First of all, your docs should 100% be BS-free, but so should every word you publish (or say) anywhere. Second, for an open source project your docs are very important marketing collateral. This is also true of any developer / software engineer focused tool. The docs are really important not just for people to figure out how to use the project / product, but also for them to figure out if it is worth their time to even get started.
The ReadMe
This is most obvious on an open source project’s ReadMe. A ReadMe is, at least at the top, a marketing document. It should state in exceptionally clear terms what your project is (aka your market category). It should be very clear about the circumstances in which the project is an ideal fit, and the circumstances in which it is not a good fit. It should outline the outcomes that users can expect from using the project. And it should list out what differentiated value the project delivers.

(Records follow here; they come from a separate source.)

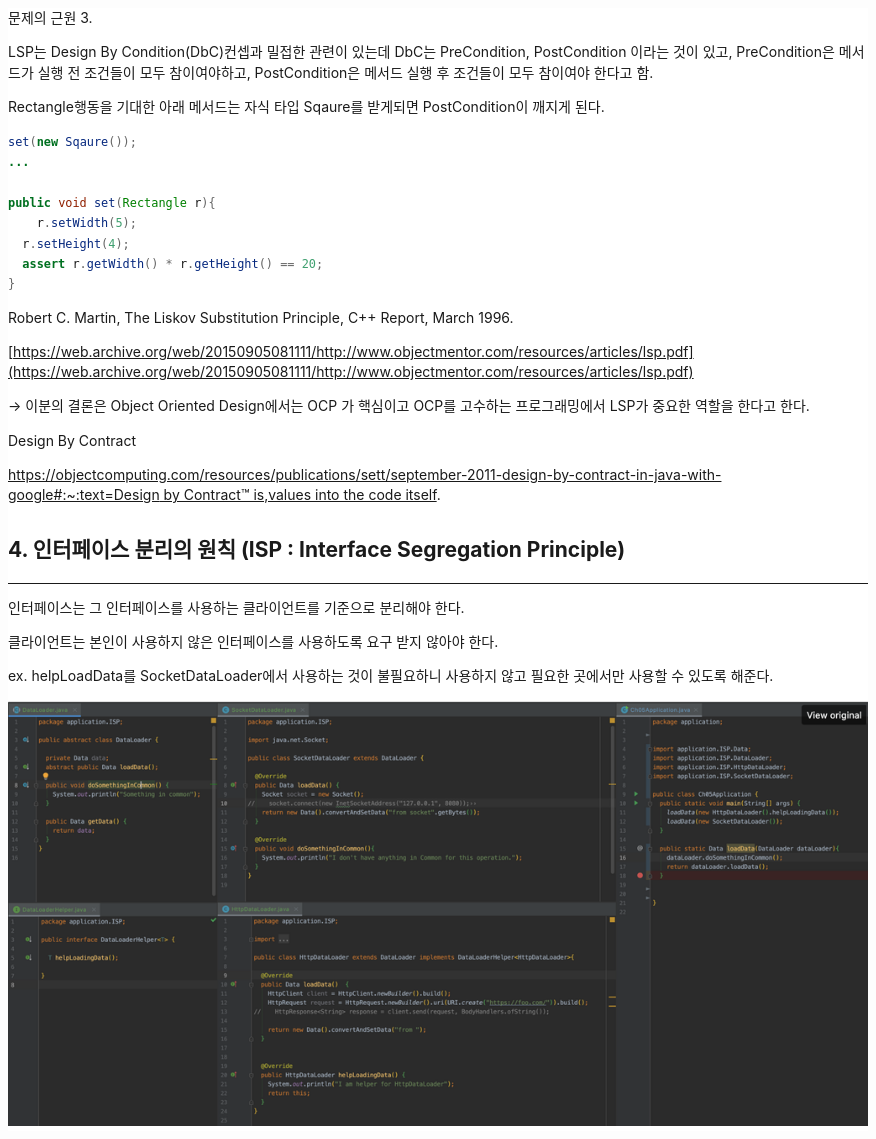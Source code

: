 문제의 근원 3.

LSP는 Design By Condition(DbC)컨셉과 밀접한 관련이 있는데 DbC는 PreCondition, PostCondition 이라는 것이 있고, PreCondition은 메서드가 실행 전 조건들이 모두 참이여야하고, PostCondition은 메서드 실행 후 조건들이 모두 참이여야 한다고 함. 

Rectangle행동을 기대한 아래 메서드는 자식 타입 Sqaure를 받게되면 PostCondition이 깨지게 된다. 

```java
set(new Sqaure());
...

public void set(Rectangle r){
	r.setWidth(5);
  r.setHeight(4);
  assert r.getWidth() * r.getHeight() == 20;
}
```

Robert C. Martin, The Liskov Substitution Principle, C++ Report, March 1996.

[https://web.archive.org/web/20150905081111/http://www.objectmentor.com/resources/articles/lsp.pdf](https://web.archive.org/web/20150905081111/http://www.objectmentor.com/resources/articles/lsp.pdf)

→ 이분의 결론은 Object Oriented Design에서는 OCP 가 핵심이고  OCP를 고수하는 프로그래밍에서 LSP가 중요한 역할을 한다고 한다. 

Design By Contract

[https://objectcomputing.com/resources/publications/sett/september-2011-design-by-contract-in-java-with-google#:~:text=Design by Contract™ is,values into the code itself](https://objectcomputing.com/resources/publications/sett/september-2011-design-by-contract-in-java-with-google#:~:text=Design%20by%20Contract%E2%84%A2%20is,values%20into%20the%20code%20itself).

## 4. 인터페이스 분리의 원칙 (ISP : Interface Segregation Principle)

---

인터페이스는 그 인터페이스를 사용하는 클라이언트를 기준으로 분리해야 한다. 

클라이언트는 본인이 사용하지 않은 인터페이스를 사용하도록 요구 받지 않아야 한다. 

ex. helpLoadData를 SocketDataLoader에서 사용하는 것이 불필요하니 사용하지 않고 필요한 곳에서만 사용할 수 있도록 해준다. 

![ISP](/assets/images/basic/ISP.png)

In other words, the ReadMe should convey the same information as your website’s homepage. The format is different, the exact words should be different, but the information you want to get across should be exactly the same.
Getting started
If the first page of your docs isn’t a ReadMe, but a ‘getting started’ page, you should include all the same information I just listed above. It should be brief, yes. But it should be there. Instead of just jumping into the how of getting started, make sure a visitor knows why they would want to get started.
The way many developers navigate websites is to click on the ‘docs’ link at the top of a website without scrolling down. So they won’t see any of the information on your homepage unless you put it on the first page of the docs. And this is information they need to get, so they can make an educated assessment of whether or not the project/product is right for them.
Throughout the docs
The ReadMe or Getting Started pages are the most important ones when it comes to getting your message into the docs, but ideally you’ll have value-focused, outcome-focused language sprinkled throughout your docs. Every time you explain how to use a feature, start by describing the outcome the feature delivers and how that outcome fits into the value the user is looking for.

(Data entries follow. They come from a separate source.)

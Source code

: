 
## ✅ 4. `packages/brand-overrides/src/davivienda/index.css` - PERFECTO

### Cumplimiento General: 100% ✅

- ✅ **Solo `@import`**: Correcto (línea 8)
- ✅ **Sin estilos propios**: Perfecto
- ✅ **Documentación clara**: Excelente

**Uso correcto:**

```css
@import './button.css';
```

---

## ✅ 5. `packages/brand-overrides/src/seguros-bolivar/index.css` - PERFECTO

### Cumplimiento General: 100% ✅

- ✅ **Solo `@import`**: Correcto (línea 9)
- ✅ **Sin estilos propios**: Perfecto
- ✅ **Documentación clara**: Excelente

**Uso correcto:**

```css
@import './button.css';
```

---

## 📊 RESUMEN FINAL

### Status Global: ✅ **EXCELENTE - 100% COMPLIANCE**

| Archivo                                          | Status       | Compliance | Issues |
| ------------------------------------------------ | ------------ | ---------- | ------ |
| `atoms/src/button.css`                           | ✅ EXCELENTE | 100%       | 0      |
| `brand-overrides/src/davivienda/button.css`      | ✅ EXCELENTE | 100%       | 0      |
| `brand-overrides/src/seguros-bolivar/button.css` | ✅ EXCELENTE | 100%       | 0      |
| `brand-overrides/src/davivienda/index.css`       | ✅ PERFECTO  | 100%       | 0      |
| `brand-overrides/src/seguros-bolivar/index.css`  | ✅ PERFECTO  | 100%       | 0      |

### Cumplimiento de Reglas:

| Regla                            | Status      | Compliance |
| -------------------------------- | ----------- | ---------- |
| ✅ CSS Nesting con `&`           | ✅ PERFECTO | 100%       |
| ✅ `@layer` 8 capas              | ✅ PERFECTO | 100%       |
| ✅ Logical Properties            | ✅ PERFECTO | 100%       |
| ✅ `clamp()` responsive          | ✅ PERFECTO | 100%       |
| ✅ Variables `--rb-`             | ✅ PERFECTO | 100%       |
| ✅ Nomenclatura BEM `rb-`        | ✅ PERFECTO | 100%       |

Developers read docs, and they read them carefully. They will use them not just to learn how to use your project or product, but also to form an opinion about what the project does and whether or not they should care about it. If you don’t include benefit and value-based messaging in your docs, you’re wasting an opportunity to get your message across. Because even the most technical software engineer is still a human, and still needs you to help connect the dots between technical features and outcomes and values they’ll get.